Example with module A result in compiling error, while another works as I expected. What is semantic difference between this examples?
The output from the toplevel interpreter is instructive.
# module type I = sig
type t
end
module EQ (M : I) = struct
let equal (x : M.t) (y : M.t) = x = y
end
(* Explicitly type declaration *)
module A : I = struct
type t = string
end
module EStr1 = EQ (A);;
module type I = sig type t end
module EQ : functor (M : I) -> sig val equal : M.t -> M.t -> bool end
module A : I
module EStr1 : sig val equal : A.t -> A.t -> bool end
Note the signature for the EStr1 module. EStr1.equal has type A.t -> A.t -> bool. Not type string -> string -> bool.

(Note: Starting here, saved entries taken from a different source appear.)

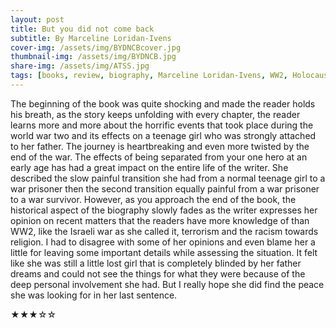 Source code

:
 ```yaml
---
layout: post
title: But you did not come back
subtitle: By Marceline Loridan-Ivens
cover-img: /assets/img/BYDNCBcover.jpg
thumbnail-img: /assets/img/BYDNCB.jpg
share-img: /assets/img/ATSS.jpg
tags: [books, review, biography, Marceline Loridan-Ivens, WW2, Holocaust]
---
```

The beginning of the book was quite shocking and made the reader holds his breath, as the story keeps unfolding with every chapter,
the reader learns more and more about the horrific events that took place during the world war two and its effects on a teenage girl
who was strongly attached to her father. The journey is heartbreaking and even more twisted by the end of the war.  The effects of being 
separated from your one hero at an early age has had a great impact on the entire life of the writer. She described the slow painful 
transition she had from a normal teenage girl to a war prisoner then the second transition equally painful from a war prisoner to a war
survivor. However, as you approach the end of the book, the historical aspect of the biography slowly fades as the writer expresses her
opinion on recent matters that the readers have more knowledge of than WW2, like the Israeli war as she called it, terrorism and the racism
towards religion. I had to disagree with some of her opinions and even blame her a little for leaving some important details while assessing 
the situation. It felt like she was still a little lost girl that is completely blinded by her father dreams and could not see the things for
what they were because of the deep personal involvement she had. But I really hope she did find the peace she was looking for in her last sentence.

★★★☆☆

Applying the I signature to A has restricted us from knowing what A.t is. It is an abstract type. You haven't done that with B, so EStr2.equal does have type string -> string -> bool.
You can also explicitly expose this type information.
# module A : I with type t = string = struct
type t = string
end;;
module A : sig type t = string end
# module C = EQ (A);;
module C : sig val equal : string -> string -> bool end
Once you understand how abstract types work, they are very useful.